Archive for the ‘Behind the Blurbs’ Category

Cigarettes, Addicts, and Filling the Void

Tuesday, December 2nd, 2008

This week on TwitterStars.com, I’m featuring a series of guest posts featuring stories from several of my Twitter followers on how they quit smoking. I quit smoking last week and thought featuring stories from other people about how they quit cigarettes would be a fun project for the blog.

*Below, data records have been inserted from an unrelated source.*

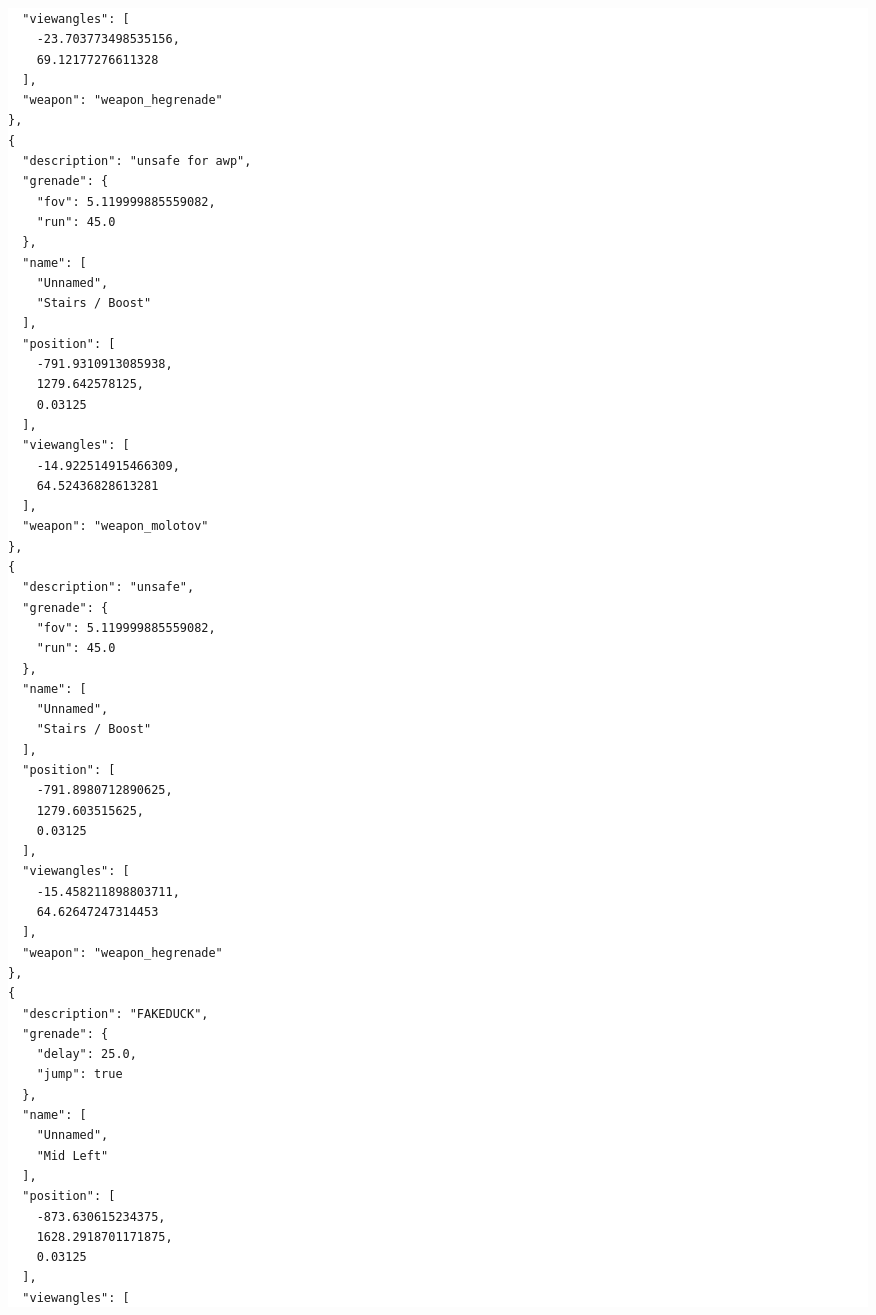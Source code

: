       "viewangles": [
        -23.703773498535156,
        69.12177276611328
      ],
      "weapon": "weapon_hegrenade"
    },
    {
      "description": "unsafe for awp",
      "grenade": {
        "fov": 5.119999885559082,
        "run": 45.0
      },
      "name": [
        "Unnamed",
        "Stairs / Boost"
      ],
      "position": [
        -791.9310913085938,
        1279.642578125,
        0.03125
      ],
      "viewangles": [
        -14.922514915466309,
        64.52436828613281
      ],
      "weapon": "weapon_molotov"
    },
    {
      "description": "unsafe",
      "grenade": {
        "fov": 5.119999885559082,
        "run": 45.0
      },
      "name": [
        "Unnamed",
        "Stairs / Boost"
      ],
      "position": [
        -791.8980712890625,
        1279.603515625,
        0.03125
      ],
      "viewangles": [
        -15.458211898803711,
        64.62647247314453
      ],
      "weapon": "weapon_hegrenade"
    },
    {
      "description": "FAKEDUCK",
      "grenade": {
        "delay": 25.0,
        "jump": true
      },
      "name": [
        "Unnamed",
        "Mid Left"
      ],
      "position": [
        -873.630615234375,
        1628.2918701171875,
        0.03125
      ],
      "viewangles": [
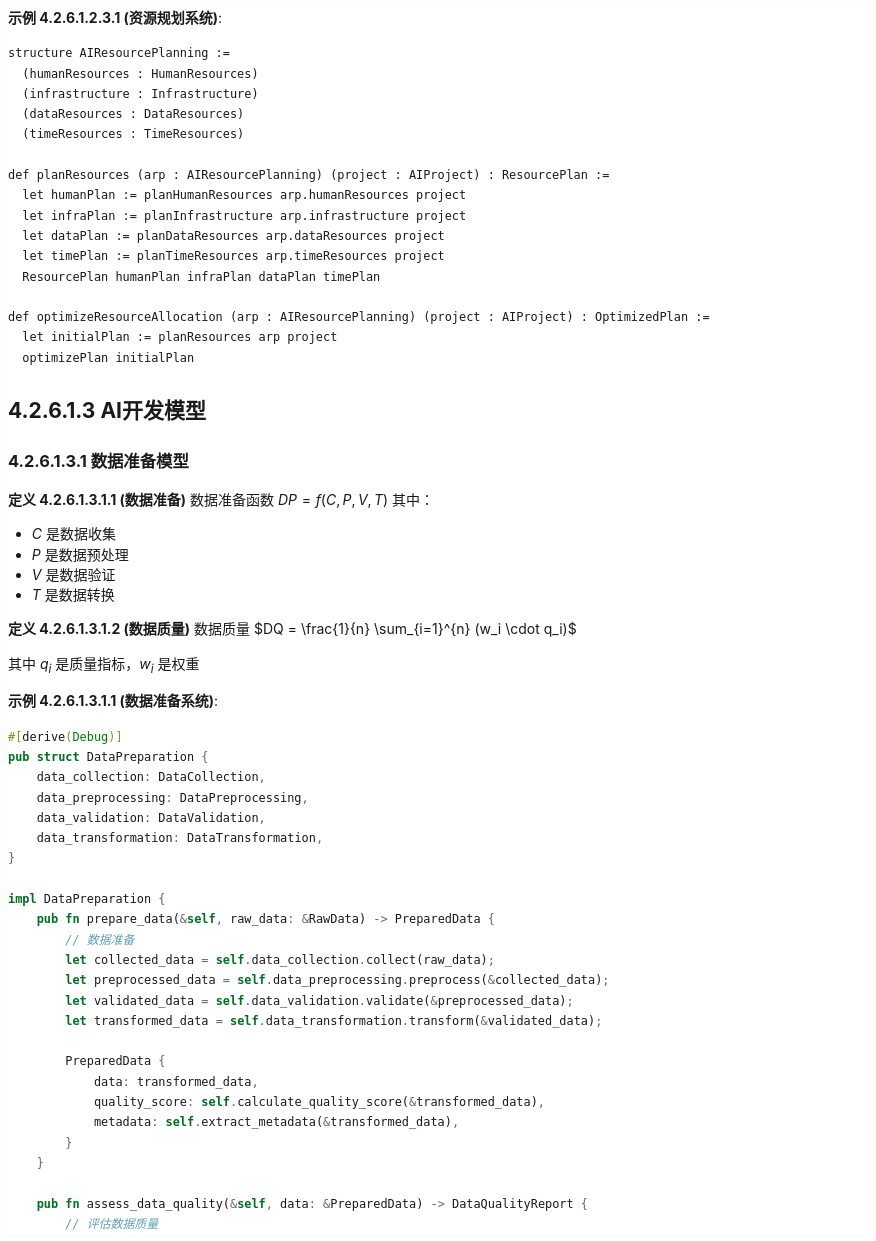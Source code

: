 **示例 4.2.6.1.2.3.1 (资源规划系统)**:

```lean
structure AIResourcePlanning :=
  (humanResources : HumanResources)
  (infrastructure : Infrastructure)
  (dataResources : DataResources)
  (timeResources : TimeResources)

def planResources (arp : AIResourcePlanning) (project : AIProject) : ResourcePlan :=
  let humanPlan := planHumanResources arp.humanResources project
  let infraPlan := planInfrastructure arp.infrastructure project
  let dataPlan := planDataResources arp.dataResources project
  let timePlan := planTimeResources arp.timeResources project
  ResourcePlan humanPlan infraPlan dataPlan timePlan

def optimizeResourceAllocation (arp : AIResourcePlanning) (project : AIProject) : OptimizedPlan :=
  let initialPlan := planResources arp project
  optimizePlan initialPlan
```

## 4.2.6.1.3 AI开发模型

### 4.2.6.1.3.1 数据准备模型

**定义 4.2.6.1.3.1.1 (数据准备)**
数据准备函数 $DP = f(C, P, V, T)$ 其中：

- $C$ 是数据收集
- $P$ 是数据预处理
- $V$ 是数据验证
- $T$ 是数据转换

**定义 4.2.6.1.3.1.2 (数据质量)**
数据质量 $DQ = \frac{1}{n} \sum_{i=1}^{n} (w_i \cdot q_i)$

其中 $q_i$ 是质量指标，$w_i$ 是权重

**示例 4.2.6.1.3.1.1 (数据准备系统)**:

```rust
#[derive(Debug)]
pub struct DataPreparation {
    data_collection: DataCollection,
    data_preprocessing: DataPreprocessing,
    data_validation: DataValidation,
    data_transformation: DataTransformation,
}

impl DataPreparation {
    pub fn prepare_data(&self, raw_data: &RawData) -> PreparedData {
        // 数据准备
        let collected_data = self.data_collection.collect(raw_data);
        let preprocessed_data = self.data_preprocessing.preprocess(&collected_data);
        let validated_data = self.data_validation.validate(&preprocessed_data);
        let transformed_data = self.data_transformation.transform(&validated_data);
        
        PreparedData {
            data: transformed_data,
            quality_score: self.calculate_quality_score(&transformed_data),
            metadata: self.extract_metadata(&transformed_data),
        }
    }
    
    pub fn assess_data_quality(&self, data: &PreparedData) -> DataQualityReport {
        // 评估数据质量
```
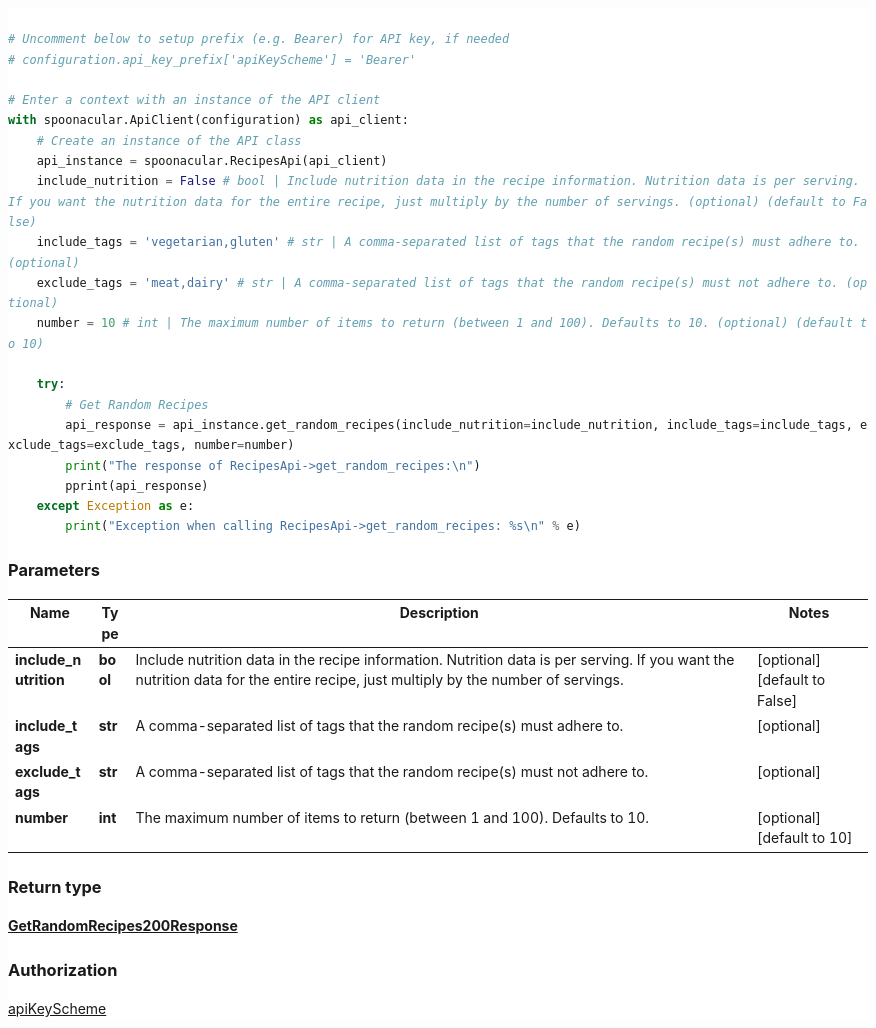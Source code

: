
 ```python

# Uncomment below to setup prefix (e.g. Bearer) for API key, if needed
# configuration.api_key_prefix['apiKeyScheme'] = 'Bearer'

# Enter a context with an instance of the API client
with spoonacular.ApiClient(configuration) as api_client:
    # Create an instance of the API class
    api_instance = spoonacular.RecipesApi(api_client)
    include_nutrition = False # bool | Include nutrition data in the recipe information. Nutrition data is per serving. If you want the nutrition data for the entire recipe, just multiply by the number of servings. (optional) (default to False)
    include_tags = 'vegetarian,gluten' # str | A comma-separated list of tags that the random recipe(s) must adhere to. (optional)
    exclude_tags = 'meat,dairy' # str | A comma-separated list of tags that the random recipe(s) must not adhere to. (optional)
    number = 10 # int | The maximum number of items to return (between 1 and 100). Defaults to 10. (optional) (default to 10)

    try:
        # Get Random Recipes
        api_response = api_instance.get_random_recipes(include_nutrition=include_nutrition, include_tags=include_tags, exclude_tags=exclude_tags, number=number)
        print("The response of RecipesApi->get_random_recipes:\n")
        pprint(api_response)
    except Exception as e:
        print("Exception when calling RecipesApi->get_random_recipes: %s\n" % e)
```



### Parameters


Name | Type | Description  | Notes
------------- | ------------- | ------------- | -------------
 **include_nutrition** | **bool**| Include nutrition data in the recipe information. Nutrition data is per serving. If you want the nutrition data for the entire recipe, just multiply by the number of servings. | [optional] [default to False]
 **include_tags** | **str**| A comma-separated list of tags that the random recipe(s) must adhere to. | [optional] 
 **exclude_tags** | **str**| A comma-separated list of tags that the random recipe(s) must not adhere to. | [optional] 
 **number** | **int**| The maximum number of items to return (between 1 and 100). Defaults to 10. | [optional] [default to 10]

### Return type

[**GetRandomRecipes200Response**](GetRandomRecipes200Response.md)

### Authorization

[apiKeyScheme](../README.md#apiKeyScheme)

 Cigarettes, Addicts, and Filling the Void

Guest Blog Post by @d_paul

Addiction has such the connotation doesn’t it? I can just hear the pointed whisper—”she’s an addict”. The funny thing is we’re all addicts. I can hear what you’re thinking. “Maybe my college roommate and my uncle Jimmy, but not me”. Really? I thought I’d look this up: “devotion to a certain habit: dependency”. Hmm. This may be the strict definition, but I think they’re leaving something out. If it were all about devotion and dependency, there would be a lot of families addicted to one another. I thought there must be something more ominous about it than this. Wikipedia gives us a little more detail by adding:

“an obsession, compulsion, or excessive physical dependence or psychological dependence… state in which the body relies on a substance for normal functioning and develops physical dependence”

OK, we now have it that an addiction is maybe a bit more than a habit. It’s more of a compulsion - that which compels physically and psychologically. I still think something is missing, so I’ll just add my own little flare by saying it’s something that ****s up your life—whether it’s your health, your relationships, your job or simply your peace.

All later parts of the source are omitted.